Figure 2. Group behaviour across generations in Experiment 1, replicates 1 and 2. Mean contribution in cents is plotted on the left-hand vertical axis, and number of participants choosing to punish is plotted on the right-hand vertical axis. At point a, two super-cooperative generations occurred in a row. At points b, c and d, advice to punish was unusually strong. Filled squares indicate initial generations that received strong advice to punish. Circles represent contributions. Squares and X’s represent number punishing.
The middle graph in Fig. 2 shows frequency of punishing for the two 1-cent series. In Series 1, punishing initially fell, reaching zero at Generation 4. After that, punishing increased and stabilized between three and seven participants choosing punishment per generation. The mean across the last seven generations was 5.0 participants choosing to punish.

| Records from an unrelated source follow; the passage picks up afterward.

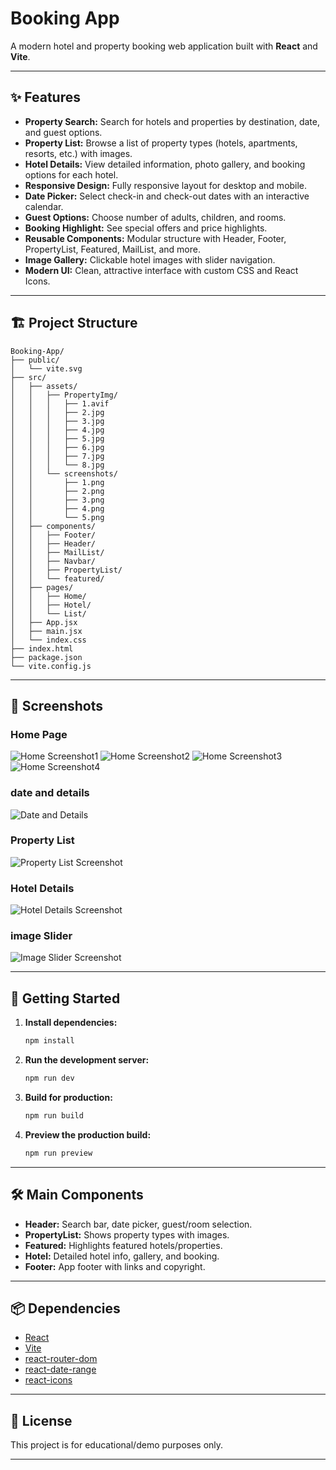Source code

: # Booking App

A modern hotel and property booking web application built with **React** and **Vite**.

---

## ✨ Features

- **Property Search:** Search for hotels and properties by destination, date, and guest options.
- **Property List:** Browse a list of property types (hotels, apartments, resorts, etc.) with images.
- **Hotel Details:** View detailed information, photo gallery, and booking options for each hotel.
- **Responsive Design:** Fully responsive layout for desktop and mobile.
- **Date Picker:** Select check-in and check-out dates with an interactive calendar.
- **Guest Options:** Choose number of adults, children, and rooms.
- **Booking Highlight:** See special offers and price highlights.
- **Reusable Components:** Modular structure with Header, Footer, PropertyList, Featured, MailList, and more.
- **Image Gallery:** Clickable hotel images with slider navigation.
- **Modern UI:** Clean, attractive interface with custom CSS and React Icons.

---

## 🏗️ Project Structure

```
Booking-App/
├── public/
│   └── vite.svg
├── src/
│   ├── assets/
│   │   ├── PropertyImg/
│   │   │   ├── 1.avif
│   │   │   ├── 2.jpg
│   │   │   ├── 3.jpg
│   │   │   ├── 4.jpg
│   │   │   ├── 5.jpg
│   │   │   ├── 6.jpg
│   │   │   ├── 7.jpg
│   │   │   └── 8.jpg
│   │   └── screenshots/
│   │       ├── 1.png
│   │       ├── 2.png
│   │       ├── 3.png
│   │       ├── 4.png
│   │       └── 5.png
│   ├── components/
│   │   ├── Footer/
│   │   ├── Header/
│   │   ├── MailList/
│   │   ├── Navbar/
│   │   ├── PropertyList/
│   │   └── featured/
│   ├── pages/
│   │   ├── Home/
│   │   ├── Hotel/
│   │   └── List/
│   ├── App.jsx
│   ├── main.jsx
│   └── index.css
├── index.html
├── package.json
└── vite.config.js
```

---

## 📸 Screenshots

### Home Page

![Home Screenshot1](./src/assets/screenshots/1.png)
![Home Screenshot2](./src/assets/screenshots/2.png)
![Home Screenshot3](./src/assets/screenshots/3.png)
![Home Screenshot4](./src/assets/screenshots/4.png)

### date and details

![Date and Details](./src/assets/screenshots/5.png)

### Property List

![Property List Screenshot](./src/assets/screenshots/6.png)

### Hotel Details

![Hotel Details Screenshot](./src/assets/screenshots/7.png)

### image Slider

![Image Slider Screenshot](./src/assets/screenshots/8.png)

---

## 🚀 Getting Started

1. **Install dependencies:**
   ```sh
   npm install
   ```

2. **Run the development server:**
   ```sh
   npm run dev
   ```

3. **Build for production:**
   ```sh
   npm run build
   ```

4. **Preview the production build:**
   ```sh
   npm run preview
   ```

---

## 🛠️ Main Components

- **Header:** Search bar, date picker, guest/room selection.
- **PropertyList:** Shows property types with images.
- **Featured:** Highlights featured hotels/properties.
- **Hotel:** Detailed hotel info, gallery, and booking.
- **Footer:** App footer with links and copyright.

---

## 📦 Dependencies

- [React](https://react.dev/)
- [Vite](https://vitejs.dev/)
- [react-router-dom](https://reactrouter.com/)
- [react-date-range](https://github.com/hypeserver/react-date-range)
- [react-icons](https://react-icons.github.io/react-icons/)

---

## 📄 License

This project is for educational/demo purposes only.

---
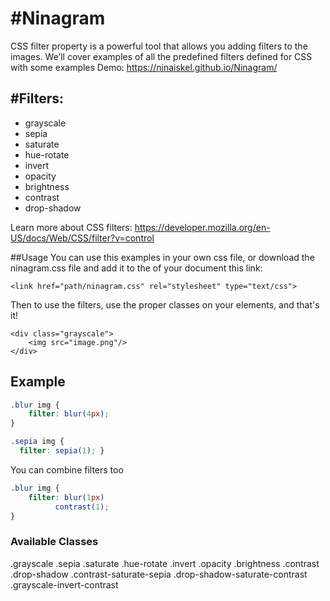 #Ninagram
==========

CSS filter property is a powerful tool that allows you adding filters to the images. We’ll cover examples of all the predefined filters defined for CSS with some examples
Demo: https://ninaiskel.github.io/Ninagram/

#Filters:
--------------------
+ grayscale
+ sepia
+ saturate
+ hue-rotate
+ invert
+ opacity
+ brightness
+ contrast
+ drop-shadow

Learn more about CSS filters:
https://developer.mozilla.org/en-US/docs/Web/CSS/filter?v=control

##Usage
You can use this examples in your own css file, or download the ninagram.css file and add it to the <head> of your document this link:

```
<link href="path/ninagram.css" rel="stylesheet" type="text/css">
```

Then to use the filters, use the proper classes on your elements, and that's it!

```
<div class="grayscale">
    <img src="image.png"/>
</div>
```

## Example

```css
.blur img {
	filter: blur(4px);
}

.sepia img {
  filter: sepia(1); }
```

You can combine filters too
```css
.blur img {
	filter: blur(1px)
          contrast(1);
}
```

### Available Classes
.grayscale
.sepia
.saturate
.hue-rotate
.invert
.opacity
.brightness
.contrast
.drop-shadow
.contrast-saturate-sepia
.drop-shadow-saturate-contrast
.grayscale-invert-contrast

The slope of a regression line fitted to Generations 5–13 was close to zero (0.04). To see whether initial bias to punish would affect results, whereas Series 1 began with no advice, Series 2 began with advice taken from Generation 11 of free punishment with 9 of 10 advocating for punishment (filled square). Series 2 still replicated the same sort of pattern as Series 1, although Series 2 took more generations to fall all the way to zero. At the point marked a, two generations in a row were perfectly cooperative, contributing the maximum and never punishing. After that, punishing evolved. It reached a maximum at the point marked b, when punishing ramped up to eight people choosing by Round 5. The mean across the last four generations equals 4.25. The slope of a regression line fitted to Generations 13–16 equalled zero.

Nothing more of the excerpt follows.